Tuesday, 28 December 2010



As an obsession rather than something to occasionally indulge in, I only really discovered cinema in the 1980s: 1984 to be precise, when I went to a re-release of Return Of The Jedi and caught a trailer for an interesting-looking pop musical entitled Breakdance. I duly went back the following week for 90 minutes of incomprehensible yoof jigging and, as a bonus, a trailer for the hilarious new comedy, Police Academy. By the time the next Friday rolled around, I was hooked (especially as the next upcoming trailer, Against All Odds, looked a bit saucy) and I started seeing pretty much whatever showed up.

Unsure, then, why I missed Thief Of Hearts. Certainly I would have gone to see it if it had played my local, but the IMDb doesn't list any UK release date for it so I can only assume that it went straight to VHS (although the BBFC did certify it for theatrical exhibition) and presumably none of my nearby rental outlets bothered to stock it. And it's taken me a quarter of a century to get round to renting it on shiny DVD and come to the conclusion that - well, it's okay.

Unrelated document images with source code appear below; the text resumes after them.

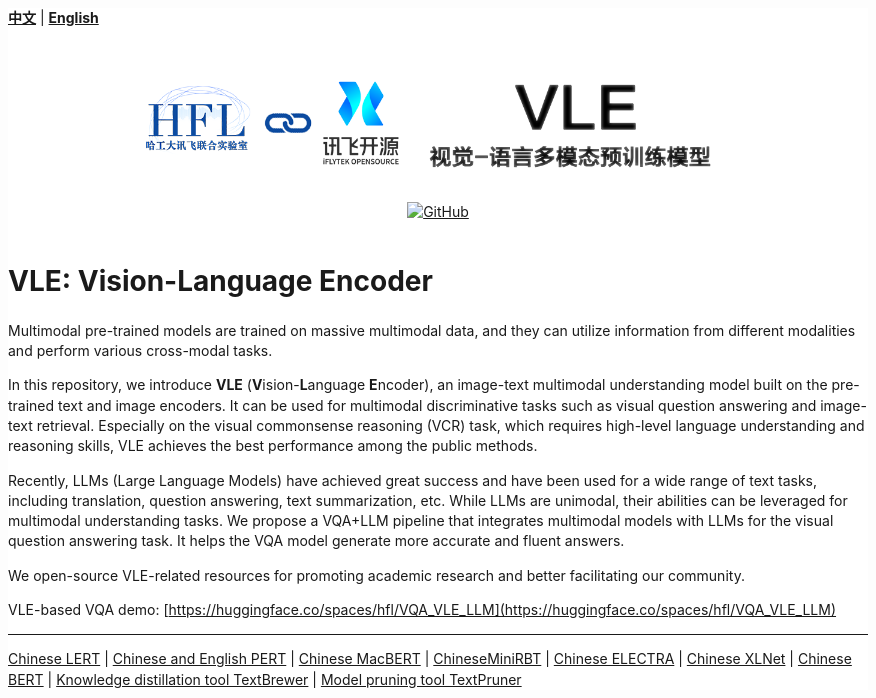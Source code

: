 [**中文**](README_ZH.md) | [**English**](https://github.com/iflytek/VLE)

<p align="center">
    <br>
    <img src="./pics/banner.png" width="600"/>
    <br>
</p>
<p align="center">
    <a href="https://github.com/iflytek/VLE/blob/main/LICENSE">
        <img alt="GitHub" src="https://img.shields.io/github/license/iflytek/VLE.svg?color=blue&style=flat-square">
    </a>
</p>

# VLE: Vision-Language Encoder

Multimodal pre-trained models are trained on massive multimodal data, and they can utilize information from different modalities and perform various cross-modal tasks. 

In this repository, we introduce **VLE** (**V**ision-**L**anguage **E**ncoder), an image-text multimodal understanding model built on the pre-trained text and image encoders. It can be used for multimodal discriminative tasks such as visual question answering and image-text retrieval. Especially on the visual commonsense reasoning (VCR) task, which requires high-level language understanding and reasoning skills, VLE achieves the best performance among the public methods.

Recently, LLMs (Large Language Models) have achieved great success and have been used for a wide range of text tasks, including translation, question answering, text summarization, etc. While LLMs are unimodal, their abilities can be leveraged for multimodal understanding tasks. We propose a VQA+LLM pipeline that integrates multimodal models with LLMs for the visual question answering task. It helps the VQA model generate more accurate and fluent answers. 

We open-source VLE-related resources for promoting academic research and better facilitating our community.

VLE-based VQA demo: [https://huggingface.co/spaces/hfl/VQA_VLE_LLM](https://huggingface.co/spaces/hfl/VQA_VLE_LLM)

----

[Chinese LERT](https://github.com/ymcui/LERT) | [Chinese and English PERT](https://github.com/ymcui/PERT) | [Chinese MacBERT](https://github.com/ymcui/MacBERT) | [ChineseMiniRBT](https://github.com/iflytek/MiniRBT) | [Chinese ELECTRA](https://github.com/ymcui/Chinese-ELECTRA) | [Chinese XLNet](https://github.com/ymcui/Chinese-XLNet) | [Chinese BERT](https://github.com/ymcui/Chinese-BERT-wwm) | [ Knowledge distillation tool TextBrewer](https://github.com/airaria/TextBrewer) | [Model pruning tool TextPruner](https://github.com/airaria/TextPruner)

Housebreaker Steven Bauer burgles the home of children's author John Getz and his neglected wife, interior designer Barbara Williams, purloining not only chunks of artwork but Williams' secret journals detailing her innermost erotic fantasies. They meet, apparently by chance, and their relationship quickly develops from professional (as he hires her to redesign his vast apartment) to a torrid and steamy sexual obsession as he uses the clues in her journals to seduce her. But it's obviously not going to end happily - if for no other reasons than John Getz' suspicions, and that Bauer's ongoing burglary career results in the death of a cop at the hands of his buddy David Caruso.

Yes, it's okay. Probably not worth waiting a quarter of a century for, but it's fine. It is, rather like a lot of the 1980s, very hollow, very amoral, very cold and very empty, and while I don't think it's quite as good a film, it reminded me a little of American Gigolo. All the definitive 1980s signposts are there: the fabulously big hair, the synth score (Harold Faltermeyer - curiously, some guide books credit Giorgio Moroder), the decor.... I kind of enjoyed it, and I also think I'd have liked it back in 1984 when I should have seen it. Not bad.